(Available data Opens)
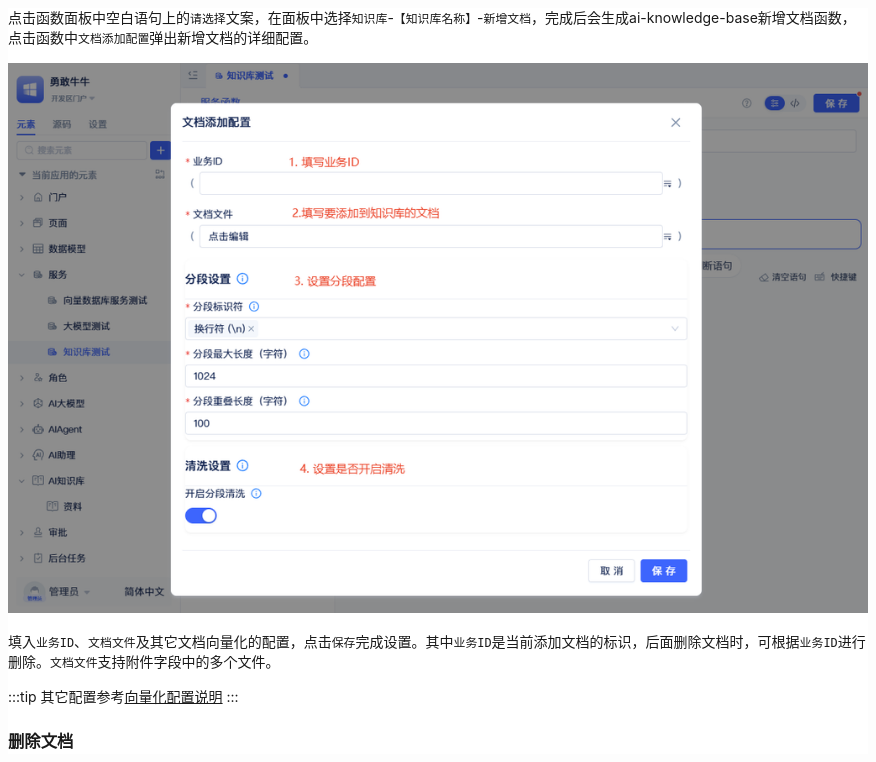 点击函数面板中空白语句上的`请选择`文案，在面板中选择`知识库`-`【知识库名称】`-`新增文档`，完成后会生成ai-knowledge-base新增文档函数，点击函数中`文档添加配置`弹出新增文档的详细配置。

![新增文档](./img/3/add-document.png)

填入`业务ID`、`文档文件`及其它文档向量化的配置，点击`保存`完成设置。其中`业务ID`是当前添加文档的标识，后面删除文档时，可根据`业务ID`进行删除。`文档文件`支持附件字段中的多个文件。

:::tip
其它配置参考[向量化配置说明](#向量化配置说明)
:::

### 删除文档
(Available data Closes)
Task item: Restate every line above word for word. Do not carry over the images.

Answer for the task:
 点击函数面板中空白语句上的`请选择`文案，在面板中选择`知识库`-`【知识库名称】`-`新增文档`，完成后会生成ai-knowledge-base新增文档函数，点击函数中`文档添加配置`弹出新增文档的详细配置。

![新增文档](./img/3/add-document.png)

填入`业务ID`、`文档文件`及其它文档向量化的配置，点击`保存`完成设置。其中`业务ID`是当前添加文档的标识，后面删除文档时，可根据`业务ID`进行删除。`文档文件`支持附件字段中的多个文件。

:::tip
其它配置参考[向量化配置说明](#向量化配置说明)
:::

### 删除文档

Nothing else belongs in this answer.